[WHAT YOU SHOULD DO] The word "identificados" marks the lines to copy; find all of them in the entries below.

[EXTRACTED DATA]
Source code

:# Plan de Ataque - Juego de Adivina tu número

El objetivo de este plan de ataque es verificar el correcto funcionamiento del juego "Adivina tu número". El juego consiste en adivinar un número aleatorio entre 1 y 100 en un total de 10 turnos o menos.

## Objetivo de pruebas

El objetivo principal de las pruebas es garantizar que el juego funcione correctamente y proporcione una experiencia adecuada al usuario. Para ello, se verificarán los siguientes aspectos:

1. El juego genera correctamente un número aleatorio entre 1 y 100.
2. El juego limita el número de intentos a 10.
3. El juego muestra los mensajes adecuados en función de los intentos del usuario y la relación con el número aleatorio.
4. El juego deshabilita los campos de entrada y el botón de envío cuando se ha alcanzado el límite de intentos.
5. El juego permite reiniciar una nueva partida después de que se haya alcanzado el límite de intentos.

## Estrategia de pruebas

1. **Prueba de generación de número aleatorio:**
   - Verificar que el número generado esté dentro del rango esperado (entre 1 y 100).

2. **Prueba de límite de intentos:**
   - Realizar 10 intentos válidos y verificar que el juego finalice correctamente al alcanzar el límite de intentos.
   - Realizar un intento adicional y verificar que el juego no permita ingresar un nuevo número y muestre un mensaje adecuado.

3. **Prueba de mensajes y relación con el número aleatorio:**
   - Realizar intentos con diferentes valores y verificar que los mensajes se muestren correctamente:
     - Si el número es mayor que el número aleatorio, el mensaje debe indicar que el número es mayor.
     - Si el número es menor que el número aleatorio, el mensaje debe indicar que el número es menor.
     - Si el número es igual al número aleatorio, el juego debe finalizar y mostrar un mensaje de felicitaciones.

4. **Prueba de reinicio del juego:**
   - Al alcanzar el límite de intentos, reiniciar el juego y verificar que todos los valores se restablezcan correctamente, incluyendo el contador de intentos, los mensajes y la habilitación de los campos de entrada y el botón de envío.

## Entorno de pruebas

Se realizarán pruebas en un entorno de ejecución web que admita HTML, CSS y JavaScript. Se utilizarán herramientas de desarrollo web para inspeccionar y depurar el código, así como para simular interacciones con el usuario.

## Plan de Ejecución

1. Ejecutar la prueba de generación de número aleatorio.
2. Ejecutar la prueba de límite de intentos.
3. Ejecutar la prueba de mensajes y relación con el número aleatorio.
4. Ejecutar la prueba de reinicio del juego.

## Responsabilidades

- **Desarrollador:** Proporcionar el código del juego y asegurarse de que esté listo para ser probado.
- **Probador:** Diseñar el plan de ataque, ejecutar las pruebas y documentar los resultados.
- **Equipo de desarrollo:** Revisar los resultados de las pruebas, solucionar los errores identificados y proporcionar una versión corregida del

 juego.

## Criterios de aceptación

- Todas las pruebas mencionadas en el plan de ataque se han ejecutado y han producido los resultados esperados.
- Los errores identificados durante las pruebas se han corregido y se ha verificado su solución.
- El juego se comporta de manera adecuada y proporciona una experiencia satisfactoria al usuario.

[RESPONSE BELOW]
- **Equipo de desarrollo:** Revisar los resultados de las pruebas, solucionar los errores identificados y proporcionar una versión corregida del
- Los errores identificados durante las pruebas se han corregido y se ha verificado su solución.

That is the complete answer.